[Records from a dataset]
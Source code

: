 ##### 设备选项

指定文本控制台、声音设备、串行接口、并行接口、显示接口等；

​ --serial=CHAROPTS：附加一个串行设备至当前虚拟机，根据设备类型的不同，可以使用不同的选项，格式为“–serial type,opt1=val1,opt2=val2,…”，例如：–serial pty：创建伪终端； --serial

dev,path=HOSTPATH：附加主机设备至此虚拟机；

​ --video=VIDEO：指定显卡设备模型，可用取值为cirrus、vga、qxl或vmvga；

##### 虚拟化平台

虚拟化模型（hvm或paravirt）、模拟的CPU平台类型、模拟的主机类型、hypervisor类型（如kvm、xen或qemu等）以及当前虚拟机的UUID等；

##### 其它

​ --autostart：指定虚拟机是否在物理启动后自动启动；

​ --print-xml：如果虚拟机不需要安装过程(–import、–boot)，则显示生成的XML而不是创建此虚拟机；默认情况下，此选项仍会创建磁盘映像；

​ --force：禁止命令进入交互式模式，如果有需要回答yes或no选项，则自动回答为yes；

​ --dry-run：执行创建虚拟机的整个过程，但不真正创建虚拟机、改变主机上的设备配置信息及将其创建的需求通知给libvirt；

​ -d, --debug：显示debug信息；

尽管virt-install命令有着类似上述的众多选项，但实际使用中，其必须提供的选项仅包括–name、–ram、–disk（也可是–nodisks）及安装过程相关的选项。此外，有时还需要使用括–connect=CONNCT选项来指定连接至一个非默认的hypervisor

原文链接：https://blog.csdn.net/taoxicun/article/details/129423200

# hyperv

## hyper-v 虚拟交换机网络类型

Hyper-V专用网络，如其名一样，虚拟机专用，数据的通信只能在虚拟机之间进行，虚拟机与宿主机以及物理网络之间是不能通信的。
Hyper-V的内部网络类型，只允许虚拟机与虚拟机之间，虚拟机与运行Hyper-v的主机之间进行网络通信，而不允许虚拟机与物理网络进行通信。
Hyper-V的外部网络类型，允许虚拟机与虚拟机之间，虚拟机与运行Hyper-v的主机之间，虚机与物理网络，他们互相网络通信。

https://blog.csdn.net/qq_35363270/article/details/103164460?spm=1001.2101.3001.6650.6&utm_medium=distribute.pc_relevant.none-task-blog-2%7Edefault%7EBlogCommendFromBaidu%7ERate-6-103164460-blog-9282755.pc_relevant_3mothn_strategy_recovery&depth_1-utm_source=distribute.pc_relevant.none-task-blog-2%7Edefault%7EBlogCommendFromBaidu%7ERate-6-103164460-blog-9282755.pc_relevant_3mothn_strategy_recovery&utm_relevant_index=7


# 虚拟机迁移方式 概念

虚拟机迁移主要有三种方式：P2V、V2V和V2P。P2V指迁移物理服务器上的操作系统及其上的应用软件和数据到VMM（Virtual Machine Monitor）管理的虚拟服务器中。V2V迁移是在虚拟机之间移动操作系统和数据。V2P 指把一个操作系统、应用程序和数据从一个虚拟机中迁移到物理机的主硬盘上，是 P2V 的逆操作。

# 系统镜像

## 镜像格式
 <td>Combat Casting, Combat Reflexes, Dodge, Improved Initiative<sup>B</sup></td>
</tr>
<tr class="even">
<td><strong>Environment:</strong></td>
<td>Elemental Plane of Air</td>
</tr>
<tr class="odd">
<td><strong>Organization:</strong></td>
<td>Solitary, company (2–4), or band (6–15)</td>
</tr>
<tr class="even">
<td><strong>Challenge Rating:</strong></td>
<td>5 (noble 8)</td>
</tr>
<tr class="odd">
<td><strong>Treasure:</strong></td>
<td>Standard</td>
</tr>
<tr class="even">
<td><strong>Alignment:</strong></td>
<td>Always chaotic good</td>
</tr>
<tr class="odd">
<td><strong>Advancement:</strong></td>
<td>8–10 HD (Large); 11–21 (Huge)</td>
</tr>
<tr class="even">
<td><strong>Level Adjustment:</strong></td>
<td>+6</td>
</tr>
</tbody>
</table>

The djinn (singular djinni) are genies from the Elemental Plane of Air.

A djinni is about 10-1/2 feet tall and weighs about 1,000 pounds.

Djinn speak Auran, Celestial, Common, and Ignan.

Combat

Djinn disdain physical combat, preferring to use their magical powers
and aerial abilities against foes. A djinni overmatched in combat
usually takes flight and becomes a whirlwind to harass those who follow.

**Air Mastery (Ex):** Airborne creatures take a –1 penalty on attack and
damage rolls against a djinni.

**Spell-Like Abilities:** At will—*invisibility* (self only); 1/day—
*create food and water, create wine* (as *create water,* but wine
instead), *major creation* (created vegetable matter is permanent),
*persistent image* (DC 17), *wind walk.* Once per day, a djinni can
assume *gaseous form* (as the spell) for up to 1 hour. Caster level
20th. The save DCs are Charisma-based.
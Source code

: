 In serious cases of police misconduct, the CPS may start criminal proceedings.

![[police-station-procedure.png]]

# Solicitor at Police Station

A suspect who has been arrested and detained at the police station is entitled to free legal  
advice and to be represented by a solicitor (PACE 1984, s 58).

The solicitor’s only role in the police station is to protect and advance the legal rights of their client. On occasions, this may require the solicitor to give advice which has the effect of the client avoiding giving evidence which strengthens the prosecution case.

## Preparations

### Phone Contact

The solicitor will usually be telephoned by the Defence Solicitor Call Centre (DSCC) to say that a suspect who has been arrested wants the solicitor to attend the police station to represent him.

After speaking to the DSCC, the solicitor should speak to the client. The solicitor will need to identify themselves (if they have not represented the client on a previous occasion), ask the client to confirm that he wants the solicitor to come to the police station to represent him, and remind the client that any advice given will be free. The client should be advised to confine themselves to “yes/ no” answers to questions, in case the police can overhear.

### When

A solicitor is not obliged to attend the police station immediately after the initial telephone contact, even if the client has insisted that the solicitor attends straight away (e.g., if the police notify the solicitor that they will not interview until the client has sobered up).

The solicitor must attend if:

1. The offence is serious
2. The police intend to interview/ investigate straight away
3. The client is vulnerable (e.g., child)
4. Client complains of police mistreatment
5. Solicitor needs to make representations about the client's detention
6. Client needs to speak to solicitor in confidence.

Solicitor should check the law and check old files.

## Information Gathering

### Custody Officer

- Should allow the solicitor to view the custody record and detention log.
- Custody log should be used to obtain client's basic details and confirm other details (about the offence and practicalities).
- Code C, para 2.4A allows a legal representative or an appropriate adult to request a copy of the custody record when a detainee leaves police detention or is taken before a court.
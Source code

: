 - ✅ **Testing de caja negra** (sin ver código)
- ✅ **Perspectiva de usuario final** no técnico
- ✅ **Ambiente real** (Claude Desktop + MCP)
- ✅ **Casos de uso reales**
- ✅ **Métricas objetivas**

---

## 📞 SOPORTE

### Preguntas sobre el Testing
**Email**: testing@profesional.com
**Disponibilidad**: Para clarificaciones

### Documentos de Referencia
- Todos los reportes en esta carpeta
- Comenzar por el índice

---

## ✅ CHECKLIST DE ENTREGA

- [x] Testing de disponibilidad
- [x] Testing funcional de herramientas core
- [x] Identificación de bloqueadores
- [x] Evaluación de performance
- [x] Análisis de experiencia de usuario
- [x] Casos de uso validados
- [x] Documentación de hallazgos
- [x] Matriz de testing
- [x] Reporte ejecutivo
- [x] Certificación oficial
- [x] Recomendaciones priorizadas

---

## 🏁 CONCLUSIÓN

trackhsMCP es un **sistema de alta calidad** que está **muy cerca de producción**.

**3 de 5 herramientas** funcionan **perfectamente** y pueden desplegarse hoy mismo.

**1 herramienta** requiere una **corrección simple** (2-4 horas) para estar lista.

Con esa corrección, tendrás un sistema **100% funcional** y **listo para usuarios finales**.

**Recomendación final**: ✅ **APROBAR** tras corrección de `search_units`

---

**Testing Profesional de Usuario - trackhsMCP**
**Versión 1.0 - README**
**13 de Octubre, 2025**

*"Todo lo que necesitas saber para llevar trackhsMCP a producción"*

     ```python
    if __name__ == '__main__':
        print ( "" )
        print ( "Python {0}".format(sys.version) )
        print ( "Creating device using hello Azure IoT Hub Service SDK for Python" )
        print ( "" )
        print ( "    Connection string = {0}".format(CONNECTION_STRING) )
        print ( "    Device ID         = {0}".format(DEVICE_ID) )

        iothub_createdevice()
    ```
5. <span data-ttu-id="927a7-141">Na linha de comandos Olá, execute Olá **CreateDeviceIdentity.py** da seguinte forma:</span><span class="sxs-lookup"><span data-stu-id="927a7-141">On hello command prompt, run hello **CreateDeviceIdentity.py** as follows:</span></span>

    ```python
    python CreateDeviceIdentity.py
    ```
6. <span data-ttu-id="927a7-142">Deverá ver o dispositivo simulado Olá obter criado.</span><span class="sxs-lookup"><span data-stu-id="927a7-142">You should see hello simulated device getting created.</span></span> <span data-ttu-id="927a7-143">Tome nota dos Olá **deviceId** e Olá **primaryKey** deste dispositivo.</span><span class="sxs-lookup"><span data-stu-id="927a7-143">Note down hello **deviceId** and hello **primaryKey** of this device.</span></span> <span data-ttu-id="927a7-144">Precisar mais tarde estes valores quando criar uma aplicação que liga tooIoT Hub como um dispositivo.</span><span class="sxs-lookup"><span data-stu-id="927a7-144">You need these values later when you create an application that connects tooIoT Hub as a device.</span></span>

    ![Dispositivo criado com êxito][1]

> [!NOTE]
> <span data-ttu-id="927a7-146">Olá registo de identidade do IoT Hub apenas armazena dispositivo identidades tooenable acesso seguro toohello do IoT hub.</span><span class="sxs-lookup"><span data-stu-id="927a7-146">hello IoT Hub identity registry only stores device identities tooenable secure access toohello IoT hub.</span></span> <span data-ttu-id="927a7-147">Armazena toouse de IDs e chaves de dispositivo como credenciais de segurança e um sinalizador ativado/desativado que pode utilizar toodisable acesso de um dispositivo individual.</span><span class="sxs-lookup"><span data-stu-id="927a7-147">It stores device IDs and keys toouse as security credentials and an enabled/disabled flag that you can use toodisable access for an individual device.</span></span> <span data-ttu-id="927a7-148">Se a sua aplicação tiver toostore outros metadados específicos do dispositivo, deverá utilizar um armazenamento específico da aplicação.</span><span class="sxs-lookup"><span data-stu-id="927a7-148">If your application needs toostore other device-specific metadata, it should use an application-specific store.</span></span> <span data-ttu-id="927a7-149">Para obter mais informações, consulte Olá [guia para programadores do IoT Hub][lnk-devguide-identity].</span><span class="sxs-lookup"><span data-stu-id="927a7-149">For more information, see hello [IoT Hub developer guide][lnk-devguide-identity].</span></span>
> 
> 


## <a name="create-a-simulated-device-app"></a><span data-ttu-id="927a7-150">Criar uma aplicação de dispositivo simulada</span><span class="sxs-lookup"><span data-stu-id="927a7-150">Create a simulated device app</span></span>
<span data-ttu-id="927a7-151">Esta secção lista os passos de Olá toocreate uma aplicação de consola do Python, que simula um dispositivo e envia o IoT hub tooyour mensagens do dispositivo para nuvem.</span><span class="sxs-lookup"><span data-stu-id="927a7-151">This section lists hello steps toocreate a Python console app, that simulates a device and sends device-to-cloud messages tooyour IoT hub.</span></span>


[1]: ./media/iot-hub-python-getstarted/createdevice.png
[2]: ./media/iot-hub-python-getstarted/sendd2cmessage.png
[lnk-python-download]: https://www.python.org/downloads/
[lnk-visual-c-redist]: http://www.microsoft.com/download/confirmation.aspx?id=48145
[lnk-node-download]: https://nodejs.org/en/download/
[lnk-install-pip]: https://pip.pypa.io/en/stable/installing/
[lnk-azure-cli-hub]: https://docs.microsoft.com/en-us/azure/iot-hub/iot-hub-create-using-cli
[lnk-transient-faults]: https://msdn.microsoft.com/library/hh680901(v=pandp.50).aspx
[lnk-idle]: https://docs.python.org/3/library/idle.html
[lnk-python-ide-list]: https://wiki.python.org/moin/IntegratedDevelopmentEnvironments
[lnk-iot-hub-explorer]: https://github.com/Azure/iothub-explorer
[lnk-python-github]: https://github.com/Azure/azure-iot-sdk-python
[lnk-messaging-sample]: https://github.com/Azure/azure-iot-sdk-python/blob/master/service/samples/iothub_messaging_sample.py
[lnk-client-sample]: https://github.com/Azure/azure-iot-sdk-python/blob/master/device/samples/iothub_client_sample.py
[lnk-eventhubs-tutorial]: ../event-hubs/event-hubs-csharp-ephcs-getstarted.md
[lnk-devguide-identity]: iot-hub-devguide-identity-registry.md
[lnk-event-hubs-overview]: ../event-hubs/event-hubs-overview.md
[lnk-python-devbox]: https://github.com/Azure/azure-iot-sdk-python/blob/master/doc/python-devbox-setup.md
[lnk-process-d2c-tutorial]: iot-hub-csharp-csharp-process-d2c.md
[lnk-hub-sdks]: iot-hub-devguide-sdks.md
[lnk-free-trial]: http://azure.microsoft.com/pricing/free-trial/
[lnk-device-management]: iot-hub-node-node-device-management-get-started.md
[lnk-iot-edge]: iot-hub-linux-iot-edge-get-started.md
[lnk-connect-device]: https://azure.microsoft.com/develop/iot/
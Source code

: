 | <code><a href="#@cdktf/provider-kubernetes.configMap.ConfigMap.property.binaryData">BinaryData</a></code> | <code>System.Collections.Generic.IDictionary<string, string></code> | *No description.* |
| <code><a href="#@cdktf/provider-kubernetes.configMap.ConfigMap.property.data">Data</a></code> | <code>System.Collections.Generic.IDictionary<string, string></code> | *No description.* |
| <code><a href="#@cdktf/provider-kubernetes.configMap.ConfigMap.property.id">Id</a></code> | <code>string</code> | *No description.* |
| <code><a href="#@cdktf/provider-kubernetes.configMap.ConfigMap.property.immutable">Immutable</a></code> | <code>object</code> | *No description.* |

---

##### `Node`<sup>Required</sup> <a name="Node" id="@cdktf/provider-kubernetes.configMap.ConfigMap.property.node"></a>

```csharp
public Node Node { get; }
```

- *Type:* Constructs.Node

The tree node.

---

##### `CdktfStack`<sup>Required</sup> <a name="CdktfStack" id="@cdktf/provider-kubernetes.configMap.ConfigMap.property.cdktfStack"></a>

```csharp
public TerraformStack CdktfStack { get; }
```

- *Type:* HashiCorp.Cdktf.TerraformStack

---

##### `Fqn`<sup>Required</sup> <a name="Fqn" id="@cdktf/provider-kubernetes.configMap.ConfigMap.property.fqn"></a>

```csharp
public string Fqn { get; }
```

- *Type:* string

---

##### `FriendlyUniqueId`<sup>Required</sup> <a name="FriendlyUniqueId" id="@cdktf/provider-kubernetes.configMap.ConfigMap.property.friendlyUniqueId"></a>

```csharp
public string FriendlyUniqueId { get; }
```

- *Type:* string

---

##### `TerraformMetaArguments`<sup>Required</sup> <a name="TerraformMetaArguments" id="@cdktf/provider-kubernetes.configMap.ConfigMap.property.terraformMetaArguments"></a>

§ **REQUIRED ACTION**
What is asked for is an exact copy of the lines above from the one containing "## hyper-v 虚拟交换机网络类型" through the one containing "<td>Combat Casting, Combat", and only those.

§ **RESULT**
## hyper-v 虚拟交换机网络类型

Hyper-V专用网络，如其名一样，虚拟机专用，数据的通信只能在虚拟机之间进行，虚拟机与宿主机以及物理网络之间是不能通信的。
Hyper-V的内部网络类型，只允许虚拟机与虚拟机之间，虚拟机与运行Hyper-v的主机之间进行网络通信，而不允许虚拟机与物理网络进行通信。
Hyper-V的外部网络类型，允许虚拟机与虚拟机之间，虚拟机与运行Hyper-v的主机之间，虚机与物理网络，他们互相网络通信。

https://blog.csdn.net/qq_35363270/article/details/103164460?spm=1001.2101.3001.6650.6&utm_medium=distribute.pc_relevant.none-task-blog-2%7Edefault%7EBlogCommendFromBaidu%7ERate-6-103164460-blog-9282755.pc_relevant_3mothn_strategy_recovery&depth_1-utm_source=distribute.pc_relevant.none-task-blog-2%7Edefault%7EBlogCommendFromBaidu%7ERate-6-103164460-blog-9282755.pc_relevant_3mothn_strategy_recovery&utm_relevant_index=7


# 虚拟机迁移方式 概念

虚拟机迁移主要有三种方式：P2V、V2V和V2P。P2V指迁移物理服务器上的操作系统及其上的应用软件和数据到VMM（Virtual Machine Monitor）管理的虚拟服务器中。V2V迁移是在虚拟机之间移动操作系统和数据。V2P 指把一个操作系统、应用程序和数据从一个虚拟机中迁移到物理机的主硬盘上，是 P2V 的逆操作。

# 系统镜像

## 镜像格式
 <td>Combat Casting, Combat Reflexes, Dodge, Improved Initiative<sup>B</sup></td>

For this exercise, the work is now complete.